## Exercise requirements
Of all the lines below, output only those starting at the one with "Tested with Topspin" and ending at the one with "1、添加了Explosive对Enemy的响应。", both ends included, exactly as written.

Stored data entries
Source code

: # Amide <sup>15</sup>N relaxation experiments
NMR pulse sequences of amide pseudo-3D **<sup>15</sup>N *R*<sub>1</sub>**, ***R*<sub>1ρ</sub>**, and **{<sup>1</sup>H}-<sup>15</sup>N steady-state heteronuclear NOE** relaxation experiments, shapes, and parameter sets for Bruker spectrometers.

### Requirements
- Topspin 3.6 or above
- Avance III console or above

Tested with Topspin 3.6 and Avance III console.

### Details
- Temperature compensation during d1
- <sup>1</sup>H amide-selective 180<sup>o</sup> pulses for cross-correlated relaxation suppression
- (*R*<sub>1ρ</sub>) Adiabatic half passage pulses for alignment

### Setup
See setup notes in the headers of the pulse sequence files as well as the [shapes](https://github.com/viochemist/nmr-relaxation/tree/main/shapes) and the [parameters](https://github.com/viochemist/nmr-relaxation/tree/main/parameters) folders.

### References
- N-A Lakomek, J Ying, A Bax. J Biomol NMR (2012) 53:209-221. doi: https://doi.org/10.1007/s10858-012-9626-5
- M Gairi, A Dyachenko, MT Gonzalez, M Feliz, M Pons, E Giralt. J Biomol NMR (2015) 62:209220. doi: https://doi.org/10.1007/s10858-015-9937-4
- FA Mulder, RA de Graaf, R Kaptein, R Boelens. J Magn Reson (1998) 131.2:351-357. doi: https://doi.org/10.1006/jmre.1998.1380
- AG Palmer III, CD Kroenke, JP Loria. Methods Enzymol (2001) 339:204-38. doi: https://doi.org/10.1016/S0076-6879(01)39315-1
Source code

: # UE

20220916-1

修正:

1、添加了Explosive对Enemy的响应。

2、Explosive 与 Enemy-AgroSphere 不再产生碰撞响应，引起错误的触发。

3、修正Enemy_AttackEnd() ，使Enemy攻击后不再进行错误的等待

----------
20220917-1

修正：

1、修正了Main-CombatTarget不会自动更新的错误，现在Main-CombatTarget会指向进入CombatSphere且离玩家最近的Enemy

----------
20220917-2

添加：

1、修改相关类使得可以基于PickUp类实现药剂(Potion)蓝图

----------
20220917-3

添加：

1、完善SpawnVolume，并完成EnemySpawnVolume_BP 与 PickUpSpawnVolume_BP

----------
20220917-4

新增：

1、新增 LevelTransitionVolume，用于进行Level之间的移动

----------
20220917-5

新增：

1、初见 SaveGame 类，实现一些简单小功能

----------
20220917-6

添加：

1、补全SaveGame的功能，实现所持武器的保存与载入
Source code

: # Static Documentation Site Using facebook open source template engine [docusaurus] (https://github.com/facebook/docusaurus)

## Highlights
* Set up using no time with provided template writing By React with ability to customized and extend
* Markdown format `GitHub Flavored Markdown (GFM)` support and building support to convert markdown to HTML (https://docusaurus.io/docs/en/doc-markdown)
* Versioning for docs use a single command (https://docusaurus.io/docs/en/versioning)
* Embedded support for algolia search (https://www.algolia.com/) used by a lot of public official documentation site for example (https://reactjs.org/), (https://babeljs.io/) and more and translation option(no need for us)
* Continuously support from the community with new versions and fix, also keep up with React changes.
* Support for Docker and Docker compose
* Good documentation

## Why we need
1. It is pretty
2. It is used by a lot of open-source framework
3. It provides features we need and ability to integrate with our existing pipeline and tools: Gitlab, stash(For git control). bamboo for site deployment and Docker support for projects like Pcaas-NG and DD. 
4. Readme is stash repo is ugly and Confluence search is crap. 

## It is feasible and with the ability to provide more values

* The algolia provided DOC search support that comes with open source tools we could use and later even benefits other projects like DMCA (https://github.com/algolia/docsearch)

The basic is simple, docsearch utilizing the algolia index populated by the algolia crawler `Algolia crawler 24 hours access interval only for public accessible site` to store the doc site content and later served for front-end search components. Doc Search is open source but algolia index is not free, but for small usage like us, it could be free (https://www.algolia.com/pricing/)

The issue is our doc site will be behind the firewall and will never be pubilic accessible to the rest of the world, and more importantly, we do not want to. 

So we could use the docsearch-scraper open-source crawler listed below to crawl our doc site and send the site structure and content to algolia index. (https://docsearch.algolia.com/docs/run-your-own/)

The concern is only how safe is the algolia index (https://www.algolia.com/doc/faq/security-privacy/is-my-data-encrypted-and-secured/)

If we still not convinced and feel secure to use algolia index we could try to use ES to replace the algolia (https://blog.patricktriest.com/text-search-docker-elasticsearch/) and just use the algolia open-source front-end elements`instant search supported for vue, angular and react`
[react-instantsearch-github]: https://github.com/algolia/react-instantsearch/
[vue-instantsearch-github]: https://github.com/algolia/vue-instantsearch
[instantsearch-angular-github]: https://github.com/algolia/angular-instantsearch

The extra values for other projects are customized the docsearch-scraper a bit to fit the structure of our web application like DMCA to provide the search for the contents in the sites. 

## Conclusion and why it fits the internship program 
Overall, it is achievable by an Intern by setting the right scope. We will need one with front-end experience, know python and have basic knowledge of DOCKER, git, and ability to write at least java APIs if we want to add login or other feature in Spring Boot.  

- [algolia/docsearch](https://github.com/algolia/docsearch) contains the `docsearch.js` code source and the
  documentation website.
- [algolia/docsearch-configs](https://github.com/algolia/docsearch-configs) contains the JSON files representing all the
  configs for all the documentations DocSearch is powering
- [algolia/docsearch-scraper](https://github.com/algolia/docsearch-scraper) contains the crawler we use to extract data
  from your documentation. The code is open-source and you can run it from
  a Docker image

## Solution for this problem
Tested with Topspin 3.6 and Avance III console.

### Details
- Temperature compensation during d1
- <sup>1</sup>H amide-selective 180<sup>o</sup> pulses for cross-correlated relaxation suppression
- (*R*<sub>1ρ</sub>) Adiabatic half passage pulses for alignment

### Setup
See setup notes in the headers of the pulse sequence files as well as the [shapes](https://github.com/viochemist/nmr-relaxation/tree/main/shapes) and the [parameters](https://github.com/viochemist/nmr-relaxation/tree/main/parameters) folders.

### References
- N-A Lakomek, J Ying, A Bax. J Biomol NMR (2012) 53:209-221. doi: https://doi.org/10.1007/s10858-012-9626-5
- M Gairi, A Dyachenko, MT Gonzalez, M Feliz, M Pons, E Giralt. J Biomol NMR (2015) 62:209220. doi: https://doi.org/10.1007/s10858-015-9937-4
- FA Mulder, RA de Graaf, R Kaptein, R Boelens. J Magn Reson (1998) 131.2:351-357. doi: https://doi.org/10.1006/jmre.1998.1380
- AG Palmer III, CD Kroenke, JP Loria. Methods Enzymol (2001) 339:204-38. doi: https://doi.org/10.1016/S0076-6879(01)39315-1
Source code

: # UE

20220916-1

修正:

1、添加了Explosive对Enemy的响应。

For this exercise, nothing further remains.